Exercise brief
What is expected is a word-for-word copy of all the entries.

Records supplied

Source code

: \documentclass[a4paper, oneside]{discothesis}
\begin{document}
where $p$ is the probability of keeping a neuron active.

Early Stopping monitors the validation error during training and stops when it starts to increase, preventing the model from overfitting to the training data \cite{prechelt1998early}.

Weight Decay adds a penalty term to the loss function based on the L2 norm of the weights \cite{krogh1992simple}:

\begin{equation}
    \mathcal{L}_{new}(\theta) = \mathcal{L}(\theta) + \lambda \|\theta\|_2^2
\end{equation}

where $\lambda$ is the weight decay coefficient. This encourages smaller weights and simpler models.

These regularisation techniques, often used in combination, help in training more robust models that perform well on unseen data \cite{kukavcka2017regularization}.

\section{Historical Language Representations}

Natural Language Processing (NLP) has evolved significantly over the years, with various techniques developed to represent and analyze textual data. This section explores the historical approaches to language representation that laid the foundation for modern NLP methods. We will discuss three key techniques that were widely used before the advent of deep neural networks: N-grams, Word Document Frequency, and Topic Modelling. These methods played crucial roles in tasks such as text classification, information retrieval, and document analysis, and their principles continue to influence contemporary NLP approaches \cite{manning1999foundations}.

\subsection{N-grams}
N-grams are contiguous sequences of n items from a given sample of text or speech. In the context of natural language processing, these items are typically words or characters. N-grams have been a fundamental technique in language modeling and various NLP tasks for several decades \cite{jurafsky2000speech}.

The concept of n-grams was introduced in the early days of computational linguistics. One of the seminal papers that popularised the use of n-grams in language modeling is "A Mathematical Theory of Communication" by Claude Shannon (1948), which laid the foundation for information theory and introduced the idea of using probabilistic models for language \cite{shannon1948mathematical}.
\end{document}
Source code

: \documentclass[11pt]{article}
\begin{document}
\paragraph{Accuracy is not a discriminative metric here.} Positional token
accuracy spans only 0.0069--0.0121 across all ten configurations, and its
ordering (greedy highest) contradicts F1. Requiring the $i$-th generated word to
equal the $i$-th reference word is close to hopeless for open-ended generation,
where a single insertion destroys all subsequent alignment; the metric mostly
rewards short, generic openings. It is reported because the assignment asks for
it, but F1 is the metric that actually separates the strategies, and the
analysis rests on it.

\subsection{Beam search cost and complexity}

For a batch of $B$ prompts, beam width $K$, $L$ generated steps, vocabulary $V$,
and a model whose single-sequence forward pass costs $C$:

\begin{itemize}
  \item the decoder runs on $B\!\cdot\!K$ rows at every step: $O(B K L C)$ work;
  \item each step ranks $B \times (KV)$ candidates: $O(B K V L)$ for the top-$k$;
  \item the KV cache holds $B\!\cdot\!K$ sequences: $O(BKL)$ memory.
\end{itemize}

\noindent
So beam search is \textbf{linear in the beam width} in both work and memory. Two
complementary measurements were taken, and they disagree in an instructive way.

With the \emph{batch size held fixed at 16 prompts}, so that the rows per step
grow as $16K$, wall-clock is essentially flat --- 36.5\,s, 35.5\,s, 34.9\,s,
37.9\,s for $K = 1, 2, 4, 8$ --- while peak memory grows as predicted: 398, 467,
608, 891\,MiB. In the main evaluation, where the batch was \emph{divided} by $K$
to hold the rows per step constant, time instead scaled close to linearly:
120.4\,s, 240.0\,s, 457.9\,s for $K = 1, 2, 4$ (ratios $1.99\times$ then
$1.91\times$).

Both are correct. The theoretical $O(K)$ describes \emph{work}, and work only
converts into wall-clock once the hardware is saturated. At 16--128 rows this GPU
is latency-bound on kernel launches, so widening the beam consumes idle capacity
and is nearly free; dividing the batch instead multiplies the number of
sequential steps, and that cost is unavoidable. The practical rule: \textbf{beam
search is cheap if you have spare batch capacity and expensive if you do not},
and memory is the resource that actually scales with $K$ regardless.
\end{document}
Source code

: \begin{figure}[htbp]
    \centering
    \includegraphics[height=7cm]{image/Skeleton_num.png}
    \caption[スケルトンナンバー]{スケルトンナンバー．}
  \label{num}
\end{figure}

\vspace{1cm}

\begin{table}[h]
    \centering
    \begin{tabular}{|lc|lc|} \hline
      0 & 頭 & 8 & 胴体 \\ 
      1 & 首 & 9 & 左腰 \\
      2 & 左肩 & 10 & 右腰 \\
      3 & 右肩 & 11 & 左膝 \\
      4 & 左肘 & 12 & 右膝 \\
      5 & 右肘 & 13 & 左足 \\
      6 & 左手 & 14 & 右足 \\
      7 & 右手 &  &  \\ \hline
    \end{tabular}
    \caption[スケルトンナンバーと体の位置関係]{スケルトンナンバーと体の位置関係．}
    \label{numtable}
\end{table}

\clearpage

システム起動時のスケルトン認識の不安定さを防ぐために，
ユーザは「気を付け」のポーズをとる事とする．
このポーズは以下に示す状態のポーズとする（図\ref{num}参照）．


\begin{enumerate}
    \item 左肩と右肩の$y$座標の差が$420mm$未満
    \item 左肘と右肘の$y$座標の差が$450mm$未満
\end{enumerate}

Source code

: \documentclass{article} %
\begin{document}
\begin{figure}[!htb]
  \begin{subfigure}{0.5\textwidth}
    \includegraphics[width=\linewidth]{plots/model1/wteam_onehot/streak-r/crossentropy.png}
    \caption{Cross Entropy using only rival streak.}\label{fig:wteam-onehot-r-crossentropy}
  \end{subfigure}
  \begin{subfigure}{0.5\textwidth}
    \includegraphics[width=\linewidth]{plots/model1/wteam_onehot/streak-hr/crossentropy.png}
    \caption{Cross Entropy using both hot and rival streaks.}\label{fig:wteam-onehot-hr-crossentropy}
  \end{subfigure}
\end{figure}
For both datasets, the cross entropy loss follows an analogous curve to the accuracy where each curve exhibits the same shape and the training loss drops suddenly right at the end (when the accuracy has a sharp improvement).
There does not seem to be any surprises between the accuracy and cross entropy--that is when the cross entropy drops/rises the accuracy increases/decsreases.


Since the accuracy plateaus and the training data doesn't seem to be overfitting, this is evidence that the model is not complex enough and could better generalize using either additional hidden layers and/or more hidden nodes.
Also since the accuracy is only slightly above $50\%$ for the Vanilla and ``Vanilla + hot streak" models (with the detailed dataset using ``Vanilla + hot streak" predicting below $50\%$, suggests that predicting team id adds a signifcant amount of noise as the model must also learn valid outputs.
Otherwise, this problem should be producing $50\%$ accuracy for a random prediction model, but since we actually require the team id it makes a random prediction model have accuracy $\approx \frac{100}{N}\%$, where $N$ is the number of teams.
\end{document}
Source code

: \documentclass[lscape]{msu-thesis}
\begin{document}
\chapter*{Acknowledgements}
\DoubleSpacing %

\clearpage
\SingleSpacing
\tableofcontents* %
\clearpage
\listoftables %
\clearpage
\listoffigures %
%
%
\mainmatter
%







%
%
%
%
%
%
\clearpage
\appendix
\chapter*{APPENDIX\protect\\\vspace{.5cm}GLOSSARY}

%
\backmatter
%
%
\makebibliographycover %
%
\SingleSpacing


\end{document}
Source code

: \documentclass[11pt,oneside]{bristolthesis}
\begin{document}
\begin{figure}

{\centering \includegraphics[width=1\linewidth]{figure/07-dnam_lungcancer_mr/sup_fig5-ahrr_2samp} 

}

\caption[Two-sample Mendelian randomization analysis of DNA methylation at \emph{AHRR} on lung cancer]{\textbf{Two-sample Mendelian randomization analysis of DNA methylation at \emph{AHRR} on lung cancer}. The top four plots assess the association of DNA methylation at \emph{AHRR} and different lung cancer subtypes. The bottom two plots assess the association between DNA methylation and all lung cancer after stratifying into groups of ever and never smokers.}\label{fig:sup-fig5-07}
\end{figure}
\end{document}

Exercise output
Source code

: \documentclass[a4paper, oneside]{discothesis}
\begin{document}
where $p$ is the probability of keeping a neuron active.

Early Stopping monitors the validation error during training and stops when it starts to increase, preventing the model from overfitting to the training data \cite{prechelt1998early}.

Weight Decay adds a penalty term to the loss function based on the L2 norm of the weights \cite{krogh1992simple}:

\begin{equation}
    \mathcal{L}_{new}(\theta) = \mathcal{L}(\theta) + \lambda \|\theta\|_2^2
\end{equation}

where $\lambda$ is the weight decay coefficient. This encourages smaller weights and simpler models.

These regularisation techniques, often used in combination, help in training more robust models that perform well on unseen data \cite{kukavcka2017regularization}.

\section{Historical Language Representations}

Natural Language Processing (NLP) has evolved significantly over the years, with various techniques developed to represent and analyze textual data. This section explores the historical approaches to language representation that laid the foundation for modern NLP methods. We will discuss three key techniques that were widely used before the advent of deep neural networks: N-grams, Word Document Frequency, and Topic Modelling. These methods played crucial roles in tasks such as text classification, information retrieval, and document analysis, and their principles continue to influence contemporary NLP approaches \cite{manning1999foundations}.

\subsection{N-grams}
N-grams are contiguous sequences of n items from a given sample of text or speech. In the context of natural language processing, these items are typically words or characters. N-grams have been a fundamental technique in language modeling and various NLP tasks for several decades \cite{jurafsky2000speech}.

The concept of n-grams was introduced in the early days of computational linguistics. One of the seminal papers that popularised the use of n-grams in language modeling is "A Mathematical Theory of Communication" by Claude Shannon (1948), which laid the foundation for information theory and introduced the idea of using probabilistic models for language \cite{shannon1948mathematical}.
\end{document}
Source code

: \documentclass[11pt]{article}
\begin{document}
\paragraph{Accuracy is not a discriminative metric here.} Positional token
accuracy spans only 0.0069--0.0121 across all ten configurations, and its
ordering (greedy highest) contradicts F1. Requiring the $i$-th generated word to
equal the $i$-th reference word is close to hopeless for open-ended generation,
where a single insertion destroys all subsequent alignment; the metric mostly
rewards short, generic openings. It is reported because the assignment asks for
it, but F1 is the metric that actually separates the strategies, and the
analysis rests on it.

\subsection{Beam search cost and complexity}

For a batch of $B$ prompts, beam width $K$, $L$ generated steps, vocabulary $V$,
and a model whose single-sequence forward pass costs $C$:

\begin{itemize}
  \item the decoder runs on $B\!\cdot\!K$ rows at every step: $O(B K L C)$ work;
  \item each step ranks $B \times (KV)$ candidates: $O(B K V L)$ for the top-$k$;
  \item the KV cache holds $B\!\cdot\!K$ sequences: $O(BKL)$ memory.
\end{itemize}

\noindent
So beam search is \textbf{linear in the beam width} in both work and memory. Two
complementary measurements were taken, and they disagree in an instructive way.

With the \emph{batch size held fixed at 16 prompts}, so that the rows per step
grow as $16K$, wall-clock is essentially flat --- 36.5\,s, 35.5\,s, 34.9\,s,
37.9\,s for $K = 1, 2, 4, 8$ --- while peak memory grows as predicted: 398, 467,
608, 891\,MiB. In the main evaluation, where the batch was \emph{divided} by $K$
to hold the rows per step constant, time instead scaled close to linearly:
120.4\,s, 240.0\,s, 457.9\,s for $K = 1, 2, 4$ (ratios $1.99\times$ then
$1.91\times$).

Both are correct. The theoretical $O(K)$ describes \emph{work}, and work only
converts into wall-clock once the hardware is saturated. At 16--128 rows this GPU
is latency-bound on kernel launches, so widening the beam consumes idle capacity
and is nearly free; dividing the batch instead multiplies the number of
sequential steps, and that cost is unavoidable. The practical rule: \textbf{beam
search is cheap if you have spare batch capacity and expensive if you do not},
and memory is the resource that actually scales with $K$ regardless.
\end{document}
Source code

: \begin{figure}[htbp]
    \centering
    \includegraphics[height=7cm]{image/Skeleton_num.png}
    \caption[スケルトンナンバー]{スケルトンナンバー．}
  \label{num}
\end{figure}

\vspace{1cm}

\begin{table}[h]
    \centering
    \begin{tabular}{|lc|lc|} \hline
      0 & 頭 & 8 & 胴体 \\ 
      1 & 首 & 9 & 左腰 \\
      2 & 左肩 & 10 & 右腰 \\
      3 & 右肩 & 11 & 左膝 \\
      4 & 左肘 & 12 & 右膝 \\
      5 & 右肘 & 13 & 左足 \\
      6 & 左手 & 14 & 右足 \\
      7 & 右手 &  &  \\ \hline
    \end{tabular}
    \caption[スケルトンナンバーと体の位置関係]{スケルトンナンバーと体の位置関係．}
    \label{numtable}
\end{table}

\clearpage

システム起動時のスケルトン認識の不安定さを防ぐために，
ユーザは「気を付け」のポーズをとる事とする．
このポーズは以下に示す状態のポーズとする（図\ref{num}参照）．


\begin{enumerate}
    \item 左肩と右肩の$y$座標の差が$420mm$未満
    \item 左肘と右肘の$y$座標の差が$450mm$未満
\end{enumerate}

Source code

: \documentclass{article} %
\begin{document}
\begin{figure}[!htb]
  \begin{subfigure}{0.5\textwidth}
    \includegraphics[width=\linewidth]{plots/model1/wteam_onehot/streak-r/crossentropy.png}
    \caption{Cross Entropy using only rival streak.}\label{fig:wteam-onehot-r-crossentropy}
  \end{subfigure}
  \begin{subfigure}{0.5\textwidth}
    \includegraphics[width=\linewidth]{plots/model1/wteam_onehot/streak-hr/crossentropy.png}
    \caption{Cross Entropy using both hot and rival streaks.}\label{fig:wteam-onehot-hr-crossentropy}
  \end{subfigure}
\end{figure}
For both datasets, the cross entropy loss follows an analogous curve to the accuracy where each curve exhibits the same shape and the training loss drops suddenly right at the end (when the accuracy has a sharp improvement).
There does not seem to be any surprises between the accuracy and cross entropy--that is when the cross entropy drops/rises the accuracy increases/decsreases.


Since the accuracy plateaus and the training data doesn't seem to be overfitting, this is evidence that the model is not complex enough and could better generalize using either additional hidden layers and/or more hidden nodes.
Also since the accuracy is only slightly above $50\%$ for the Vanilla and ``Vanilla + hot streak" models (with the detailed dataset using ``Vanilla + hot streak" predicting below $50\%$, suggests that predicting team id adds a signifcant amount of noise as the model must also learn valid outputs.
Otherwise, this problem should be producing $50\%$ accuracy for a random prediction model, but since we actually require the team id it makes a random prediction model have accuracy $\approx \frac{100}{N}\%$, where $N$ is the number of teams.
\end{document}
Source code

: \documentclass[lscape]{msu-thesis}
\begin{document}
\chapter*{Acknowledgements}
\DoubleSpacing %

\clearpage
\SingleSpacing
\tableofcontents* %
\clearpage
\listoftables %
\clearpage
\listoffigures %
%
%
\mainmatter
%







%
%
%
%
%
%
\clearpage
\appendix
\chapter*{APPENDIX\protect\\\vspace{.5cm}GLOSSARY}

%
\backmatter
%
%
\makebibliographycover %
%
\SingleSpacing


\end{document}
Source code

: \documentclass[11pt,oneside]{bristolthesis}
\begin{document}
\begin{figure}

{\centering \includegraphics[width=1\linewidth]{figure/07-dnam_lungcancer_mr/sup_fig5-ahrr_2samp} 

}

\caption[Two-sample Mendelian randomization analysis of DNA methylation at \emph{AHRR} on lung cancer]{\textbf{Two-sample Mendelian randomization analysis of DNA methylation at \emph{AHRR} on lung cancer}. The top four plots assess the association of DNA methylation at \emph{AHRR} and different lung cancer subtypes. The bottom two plots assess the association between DNA methylation and all lung cancer after stratifying into groups of ever and never smokers.}\label{fig:sup-fig5-07}
\end{figure}
\end{document}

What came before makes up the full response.